WHAT TO DO. Count every line that includes the string "started" in the entries that follow. Nothing besides the number is needed.

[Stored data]

= = = =

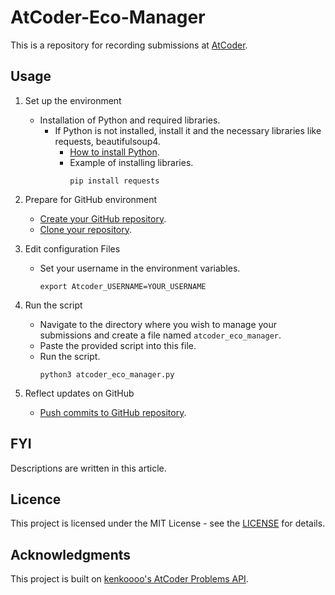 # AtCoder-Eco-Manager

This is a repository for recording submissions at [AtCoder](https://atcoder.jp/home).

## Usage

1. Set up the environment
   - Installation of Python and required libraries.
       - If Python is not installed, install it and the necessary libraries like requests, beautifulsoup4.
           - [How to install Python](https://www.python.org/downloads/).
           - Example of installing libraries.
              ```shell-session
              pip install requests
              ```
2. Prepare for GitHub environment
   - [Create your GitHub repository](https://docs.github.com/en/get-started/getting-started-with-git/managing-remote-repositories).
   - [Clone your repository](https://docs.github.com/en/repositories/creating-and-managing-repositories/cloning-a-repository).
     

3. Edit configuration Files
   - Set your username in the environment variables.
      ```shell-session
      export Atcoder_USERNAME=YOUR_USERNAME
      ```
      
4. Run the script
   - Navigate to the directory where you wish to manage your submissions and create a file named ```atcoder_eco_manager```.
   - Paste the provided script into this file.
   - Run the script.
      ```shell-session
      python3 atcoder_eco_manager.py
      ```

5. Reflect updates on GitHub
   - [Push commits to GitHub repository](https://docs.github.com/en/get-started/using-git/pushing-commits-to-a-remote-repository).

## FYI
Descriptions are written in this article.

## Licence
This project is licensed under the MIT License - see the [LICENSE](https://github.com/mkazu23/AtCoder-Eco-Manager/blob/main/LICENSE) for details.

## Acknowledgments
This project is built on [kenkoooo's AtCoder Problems API](https://github.com/kenkoooo/AtCoderProblems).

= = = =

TASK SOLUTION. 2